I’ve kept diaries since I was eight. Composition notebooks, mini journals, legal pads — each one packed with scribbled entries, magazine clippings, new vocabulary words, and goals like say hi to two strangers today. They’re a self-portrait in fragments.

Today, they linger in a plastic bin carelessly stacked in our dusty garage. It’s a banal resting place for all the things that have shaped me inside and out. Those journals hold who I was, am, and might want to be.

And I’ve been a lot of people — I’ve tried on and evolved different versions of me. I chased understanding — first in my family, then in friend groups, and now through strangers online.

I wasn’t prepared for endless evolution. I assumed at some point, I’d just know who I was fully and wholeheartedly. This sense of longing only amplifies as I scroll social media rife with curated aesthetics and ready-made personalities. I could be a beige, granola, or hot mess mom — the formula is right there to own, should one speak to me.

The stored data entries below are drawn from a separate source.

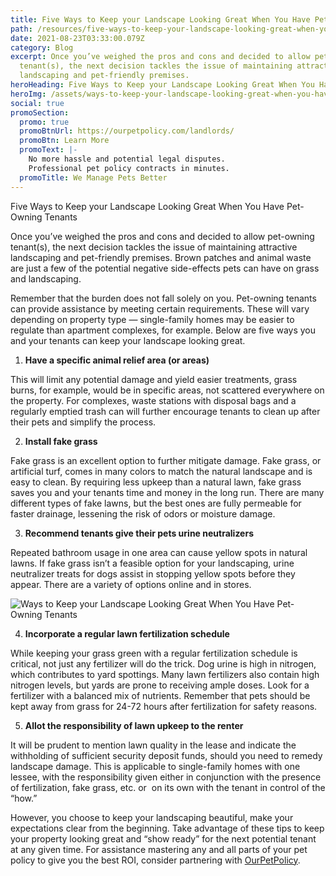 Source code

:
 ```yaml
---
title: Five Ways to Keep your Landscape Looking Great When You Have Pet-Owning Tenants
path: /resources/five-ways-to-keep-your-landscape-looking-great-when-you-have-pet-owning-tenants
date: 2021-08-23T03:33:00.079Z
category: Blog
excerpt: Once you’ve weighed the pros and cons and decided to allow pet-owning
  tenant(s), the next decision tackles the issue of maintaining attractive
  landscaping and pet-friendly premises.
heroHeading: Five Ways to Keep your Landscape Looking Great When You Have Pet-Owning Tenants
heroImg: /assets/ways-to-keep-your-landscape-looking-great-when-you-have-pet-owning-tenants.png
social: true
promoSection:
  promo: true
  promoBtnUrl: https://ourpetpolicy.com/landlords/
  promoBtn: Learn More
  promoText: |-
    No more hassle and potential legal disputes.
    Professional pet policy contracts in minutes.
  promoTitle: We Manage Pets Better​
---
```

Five Ways to Keep your Landscape Looking Great When You Have Pet-Owning Tenants

Once you’ve weighed the pros and cons and decided to allow pet-owning tenant(s), the next decision tackles the issue of maintaining attractive landscaping and pet-friendly premises. Brown patches and animal waste are just a few of the potential negative side-effects pets can have on grass and landscaping.

Remember that the burden does not fall solely on you. Pet-owning tenants can provide assistance by meeting certain requirements. These will vary depending on property type — single-family homes may be easier to regulate than apartment complexes, for example. Below are five ways you and your tenants can keep your landscape looking great.

1. **Have a specific animal relief area (or areas)**

This will limit any potential damage and yield easier treatments, grass burns, for example, would be in specific areas, not scattered everywhere on the property. For complexes, waste stations with disposal bags and a regularly emptied trash can will further encourage tenants to clean up after their pets and simplify the process.

2. **Install fake grass**

Fake grass is an excellent option to further mitigate damage. Fake grass, or artificial turf, comes in many colors to match the natural landscape and is easy to clean. By requiring less upkeep than a natural lawn, fake grass saves you and your tenants time and money in the long run. There are many different types of fake lawns, but the best ones are fully permeable for faster drainage, lessening the risk of odors or moisture damage. 

3. **Recommend tenants give their pets urine neutralizers**

Repeated bathroom usage in one area can cause yellow spots in natural lawns. If fake grass isn’t a feasible option for your landscaping, urine neutralizer treats for dogs assist in stopping yellow spots before they appear. There are a variety of options online and in stores. 

![Ways to Keep your Landscape Looking Great When You Have Pet-Owning Tenants](/assets/ways-to-keep-landscape-looking-great-when-you-have-pet-owning-tenants.png "Ways to Keep your Landscape Looking Great When You Have Pet-Owning Tenants")

4. **Incorporate a regular lawn fertilization schedule**

While keeping your grass green with a regular fertilization schedule is critical, not just any fertilizer will do the trick. Dog urine is high in nitrogen, which contributes to yard spottings. Many lawn fertilizers also contain high nitrogen levels, but yards are prone to receiving ample doses. Look for a fertilizer with a balanced mix of nutrients. Remember that pets should be kept away from grass for 24-72 hours after fertilization for safety reasons.

5. **Allot the responsibility of lawn upkeep to the renter**

It will be prudent to mention lawn quality in the lease and indicate the withholding of sufficient security deposit funds, should you need to remedy landscape damage. This is applicable to single-family homes with one lessee, with the responsibility given either in conjunction with the presence of fertilization, fake grass, etc. or  on its own with the tenant in control of the “how.”

However, you choose to keep your landscaping beautiful, make your expectations clear from the beginning. Take advantage of these tips to keep your property looking great and “show ready” for the next potential tenant at any given time. For assistance mastering any and all parts of your pet policy to give you the best ROI, consider partnering with [OurPetPolicy](https://www.ourpetpolicy.com/landlords/).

But instead, they all leave me with the question — What role do aesthetics play in identity, and are they helping us with self-discovery or disguise?

I grew up with three younger sisters; we were told to be unique and have distinct personalities. At times, it felt we were in a competition over who could be the most obscure. But, even nonconformity can be uniform.

In the pursuit of the weird — be it an affinity for indie music, arthouse films, or a specific fashion sense — we inadvertently suppressed the more spontaneous, eclectic aspects of our personalities. The drive to fit within a particular aesthetic, like vintage girl, overshadowed genuine preferences and diverse tastes. It’s why I didn’t watch cartoons and then later all TV for many years. It didn’t fit the person I was crafting.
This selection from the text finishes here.